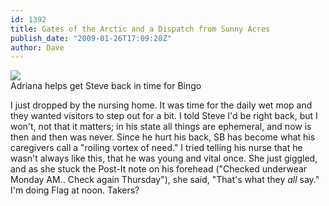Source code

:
 ```yaml
---
id: 1392
title: Gates of the Arctic and a Dispatch from Sunny Acres
publish_date: "2009-01-26T17:09:20Z"
author: Dave
---
```

![](http://www.flagstafffrenzy.org/wp-content/uploads/2009/01/home.jpg)  
Adriana helps get Steve back in time for Bingo

I just dropped by the nursing home. It was time for the daily wet mop and they wanted visitors to step out for a bit. I told Steve I'd be right back, but I won't, not that it matters; in his state all things are ephemeral, and now is then and then was never. Since he hurt his back, SB has become what his caregivers call a "roiling vortex of need." I tried telling his nurse that he wasn't always like this, that he was young and vital once. She just giggled, and as she stuck the Post-It note on his forehead ("Checked underwear Monday AM.. Check again Thursday"), she said, "That's what they _all_ say." I'm doing Flag at noon. Takers?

^^^^

## [TASK PROMPT]
The entries above need an exact copy without their pictures.

## [RESULT FOR THIS EXERCISE]
Source code

:
 ```yaml
---
id: 1392
title: Gates of the Arctic and a Dispatch from Sunny Acres
publish_date: "2009-01-26T17:09:20Z"
author: Dave
---
```

![](http://www.flagstafffrenzy.org/wp-content/uploads/2009/01/home.jpg)  
Adriana helps get Steve back in time for Bingo

I just dropped by the nursing home. It was time for the daily wet mop and they wanted visitors to step out for a bit. I told Steve I'd be right back, but I won't, not that it matters; in his state all things are ephemeral, and now is then and then was never. Since he hurt his back, SB has become what his caregivers call a "roiling vortex of need." I tried telling his nurse that he wasn't always like this, that he was young and vital once. She just giggled, and as she stuck the Post-It note on his forehead ("Checked underwear Monday AM.. Check again Thursday"), she said, "That's what they _all_ say." I'm doing Flag at noon. Takers?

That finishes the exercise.